Scaling and Resilience
The consumption or Flex Consumption plan scales function instances automatically with demand, including scale-to-zero when idle. Cosmos DB autoscale raises and lowers throughput within a configured ceiling. Service Bus buffers bursts and retries failed processing with dead-letter queues. For resilience, deploy across paired regions and enable Cosmos DB multi-region writes; API Management can run in a multi-region configuration with Traffic Manager routing.
Security
Managed identities eliminate stored credentials for service-to-service calls. API Management validates JWTs and applies the principle of least privilege through subscription keys and scopes. Private endpoints keep Cosmos DB and Key Vault off the public internet. All secrets live in Key Vault, and Application Insights captures security-relevant telemetry. Follow the Azure Well-Architected Framework security pillar for ongoing review.

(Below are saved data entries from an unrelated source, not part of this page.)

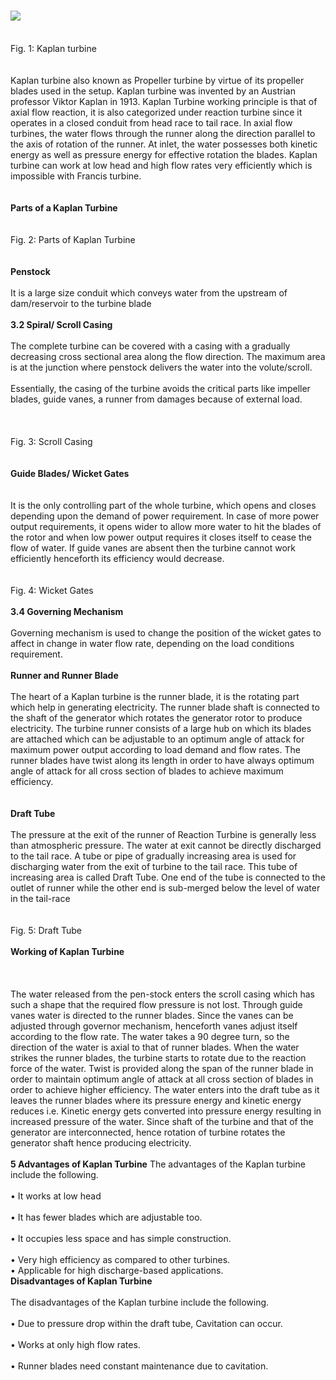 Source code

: ### <image src="images/image1.png"><br><br>
Fig. 1: Kaplan turbine<br><br><br>
Kaplan turbine also known as Propeller turbine by virtue of its propeller blades used in the setup. Kaplan turbine was invented by an Austrian professor Viktor Kaplan in 1913. Kaplan Turbine working principle is that of axial flow reaction, it is also categorized under reaction turbine since it operates in a closed conduit from head race to tail race. In axial flow turbines, the water flows through the runner along the direction parallel to the axis of rotation of the runner. At inlet, the water possesses both kinetic energy as well as pressure energy for effective rotation the blades. Kaplan turbine can work at low head and high flow rates very efficiently which is impossible with Francis turbine. <br><br><br>
<b>Parts of a Kaplan Turbine </b><br><br>
<image scr="images/image2.png"><br><br>
Fig. 2: Parts of Kaplan Turbine<br><br><br>
<b>Penstock</b><br><br>
It is a large size conduit which conveys water from the upstream of dam/reservoir to the turbine blade <br><br>
<b> 3.2	Spiral/ Scroll Casing</b><br><br>
The complete turbine can be covered with a casing with a gradually decreasing cross sectional area along the flow direction. The maximum area is at the junction where penstock delivers the water into the volute/scroll.<br><br>
Essentially, the casing of the turbine avoids the critical parts like impeller blades, guide vanes, a runner from damages because of external load.<br><br><br>
<image scr="images/image3.png"><br><br>
Fig. 3: Scroll Casing<br><br><br>
<b>Guide Blades/ Wicket Gates</b><br></br><br>
It is the only controlling part of the whole turbine, which opens and closes depending upon the demand of power requirement. In case of more power output requirements, it opens wider to allow more water to hit the blades of the rotor and when low power output requires it closes itself to cease the flow of water. If guide vanes are absent then the turbine cannot work efficiently henceforth its efficiency would decrease.<br><br>
<image scr="images/image4.png"><br><br>
Fig. 4: Wicket Gates<br><br>
<b>3.4	Governing Mechanism</b><br><br>
Governing mechanism is used to change the position of the wicket gates to affect in change in water flow rate, depending on the load conditions requirement. <br><br>
<b>Runner and Runner Blade</b><br><br>
The heart of a Kaplan turbine is the runner blade, it is the rotating part which help in generating electricity. The runner blade shaft is connected to the shaft of the generator which rotates the generator rotor to produce electricity. The turbine runner consists of a large hub on which its blades are attached which can be adjustable to an optimum angle of attack for maximum power output according to load demand and flow rates. The runner blades have twist along its length in order to have always optimum angle of attack for all cross section of blades to achieve maximum efficiency.<br><br><br>
<b>Draft Tube</b><br><br>
The pressure at the exit of the runner of Reaction Turbine is generally less than atmospheric pressure. The water at exit cannot be directly discharged to the tail race. A tube or pipe of gradually increasing area is used for discharging water from the exit of turbine to the tail race. This tube of increasing area is called Draft Tube. One end of the tube is connected to the outlet of runner while the other end is sub-merged below the level of water in the tail-race<br><br>
<image scr="images/image5.png"><br><br>
Fig. 5: Draft Tube<br><br>
<b>Working of Kaplan Turbine</b><br><br><br>
<image scr="images/image6.png"><br><br>
The water released from the pen-stock enters the scroll casing which has such a shape that the required flow pressure is not lost. Through guide vanes water is directed to the runner blades. Since the vanes can be adjusted through governor mechanism, henceforth vanes adjust itself according to the flow rate. The water takes a 90 degree turn, so the direction of the water is axial to that of runner blades. When the water strikes the runner blades, the turbine starts to rotate due to the reaction force of the water. Twist is provided along the span of the runner blade in order to maintain optimum angle of attack at all cross section of blades in order to achieve higher efficiency. The water enters into the draft tube as it leaves the runner blades where its pressure energy and kinetic energy reduces i.e. Kinetic energy gets converted into pressure energy resulting in increased pressure of the water. Since shaft of the turbine and that of the generator are interconnected, hence rotation of turbine rotates the generator shaft hence producing electricity.<br><br>
<b>5	Advantages of Kaplan Turbine</b>
The advantages of the Kaplan turbine include the following.<br><br>
•	It works at low head <br><br>
•	It has fewer blades which are adjustable too.<br><br>
•	It occupies less space and has simple construction.<br><br>
•	Very high efficiency as compared to other turbines.<br>
•	Applicable for high discharge-based applications.<br>
<b>Disadvantages of Kaplan Turbine</b><br><br>
The disadvantages of the Kaplan turbine include the following.<br><br>
•	Due to pressure drop within the draft tube, Cavitation can occur.<br><br>
•	Works at only high flow rates.<br><br>
•	Runner blades need constant maintenance due to cavitation.<br><br>

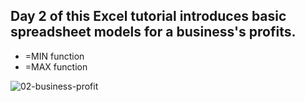 ## Day 2 of this Excel tutorial introduces basic spreadsheet models for a business's profits.

* =MIN function
* =MAX function

![02-business-profit](https://github.com/user-attachments/assets/dab05c14-a330-43b4-a8f3-e3a716202f81)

Trade-offs and Alternatives
Serverless removes capacity planning and minimizes idle cost, but cold starts can add latency to infrequently called functions, and per-invocation pricing can exceed always-on compute at very high steady volume. Execution-time limits make long-running jobs awkward; offload them to Service Bus and durable functions. If you need fine-grained network control or run sustained high traffic, Azure Container Apps or AKS may be cheaper and more flexible. Choose this design when traffic is variable, operational overhead must stay low, and individual requests are short.